(Dataset entries)

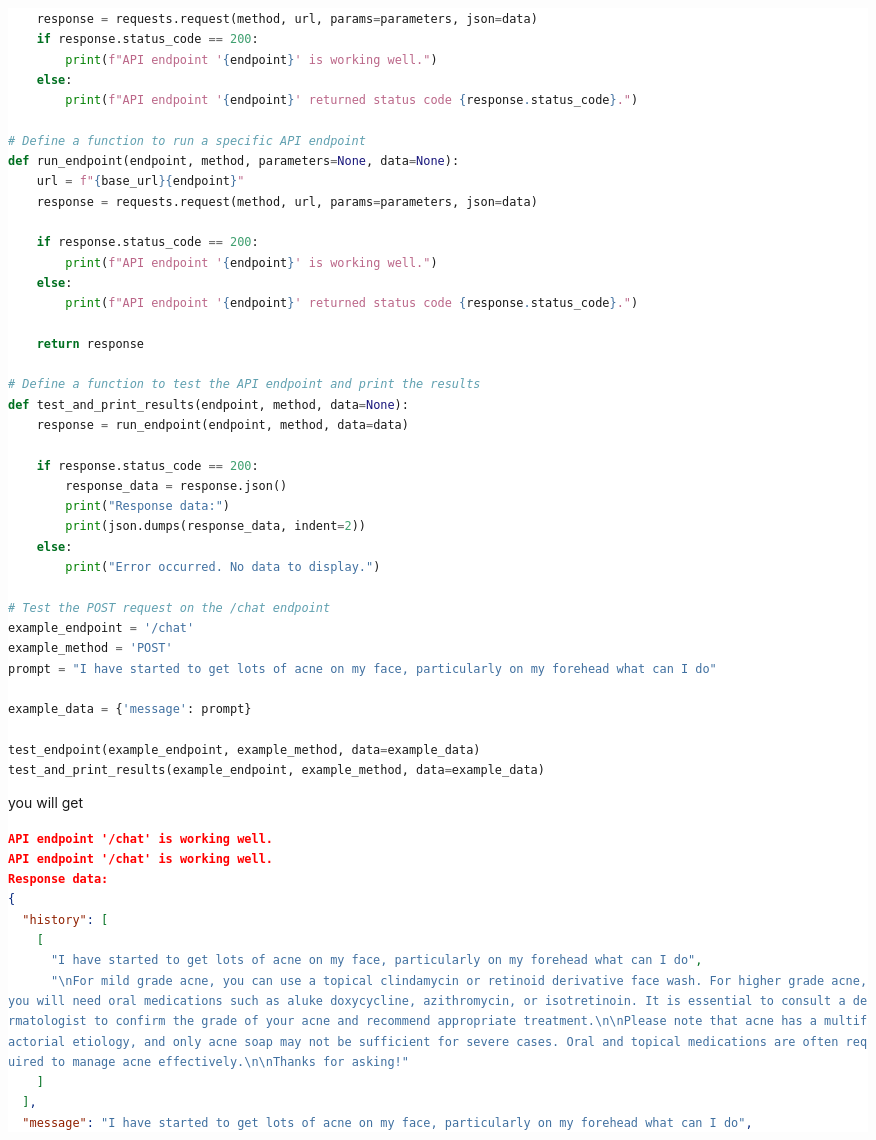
 ```python
    response = requests.request(method, url, params=parameters, json=data)
    if response.status_code == 200:
        print(f"API endpoint '{endpoint}' is working well.")
    else:
        print(f"API endpoint '{endpoint}' returned status code {response.status_code}.")

# Define a function to run a specific API endpoint
def run_endpoint(endpoint, method, parameters=None, data=None):
    url = f"{base_url}{endpoint}"
    response = requests.request(method, url, params=parameters, json=data)
    
    if response.status_code == 200:
        print(f"API endpoint '{endpoint}' is working well.")
    else:
        print(f"API endpoint '{endpoint}' returned status code {response.status_code}.")
    
    return response

# Define a function to test the API endpoint and print the results
def test_and_print_results(endpoint, method, data=None):
    response = run_endpoint(endpoint, method, data=data)
    
    if response.status_code == 200:
        response_data = response.json()
        print("Response data:")
        print(json.dumps(response_data, indent=2))
    else:
        print("Error occurred. No data to display.")

# Test the POST request on the /chat endpoint
example_endpoint = '/chat'
example_method = 'POST'
prompt = "I have started to get lots of acne on my face, particularly on my forehead what can I do"

example_data = {'message': prompt}

test_endpoint(example_endpoint, example_method, data=example_data)
test_and_print_results(example_endpoint, example_method, data=example_data)

```

 you will get

```json
API endpoint '/chat' is working well.
API endpoint '/chat' is working well.
Response data:
{
  "history": [
    [
      "I have started to get lots of acne on my face, particularly on my forehead what can I do",
      "\nFor mild grade acne, you can use a topical clindamycin or retinoid derivative face wash. For higher grade acne, you will need oral medications such as aluke doxycycline, azithromycin, or isotretinoin. It is essential to consult a dermatologist to confirm the grade of your acne and recommend appropriate treatment.\n\nPlease note that acne has a multifactorial etiology, and only acne soap may not be sufficient for severe cases. Oral and topical medications are often required to manage acne effectively.\n\nThanks for asking!"
    ]
  ],
  "message": "I have started to get lots of acne on my face, particularly on my forehead what can I do",
```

(Your instructions)
These entries are to be printed again word for word, except for the pictures.

(Finished task)
 ```python
    response = requests.request(method, url, params=parameters, json=data)
    if response.status_code == 200:
        print(f"API endpoint '{endpoint}' is working well.")
    else:
        print(f"API endpoint '{endpoint}' returned status code {response.status_code}.")

# Define a function to run a specific API endpoint
def run_endpoint(endpoint, method, parameters=None, data=None):
    url = f"{base_url}{endpoint}"
    response = requests.request(method, url, params=parameters, json=data)
    
    if response.status_code == 200:
        print(f"API endpoint '{endpoint}' is working well.")
    else:
        print(f"API endpoint '{endpoint}' returned status code {response.status_code}.")
    
    return response

# Define a function to test the API endpoint and print the results
def test_and_print_results(endpoint, method, data=None):
    response = run_endpoint(endpoint, method, data=data)
    
    if response.status_code == 200:
        response_data = response.json()
        print("Response data:")
        print(json.dumps(response_data, indent=2))
    else:
        print("Error occurred. No data to display.")

# Test the POST request on the /chat endpoint
example_endpoint = '/chat'
example_method = 'POST'
prompt = "I have started to get lots of acne on my face, particularly on my forehead what can I do"

example_data = {'message': prompt}

test_endpoint(example_endpoint, example_method, data=example_data)
test_and_print_results(example_endpoint, example_method, data=example_data)

```

 you will get

```json
API endpoint '/chat' is working well.
API endpoint '/chat' is working well.
Response data:
{
  "history": [
    [
      "I have started to get lots of acne on my face, particularly on my forehead what can I do",
      "\nFor mild grade acne, you can use a topical clindamycin or retinoid derivative face wash. For higher grade acne, you will need oral medications such as aluke doxycycline, azithromycin, or isotretinoin. It is essential to consult a dermatologist to confirm the grade of your acne and recommend appropriate treatment.\n\nPlease note that acne has a multifactorial etiology, and only acne soap may not be sufficient for severe cases. Oral and topical medications are often required to manage acne effectively.\n\nThanks for asking!"
    ]
  ],
  "message": "I have started to get lots of acne on my face, particularly on my forehead what can I do",
```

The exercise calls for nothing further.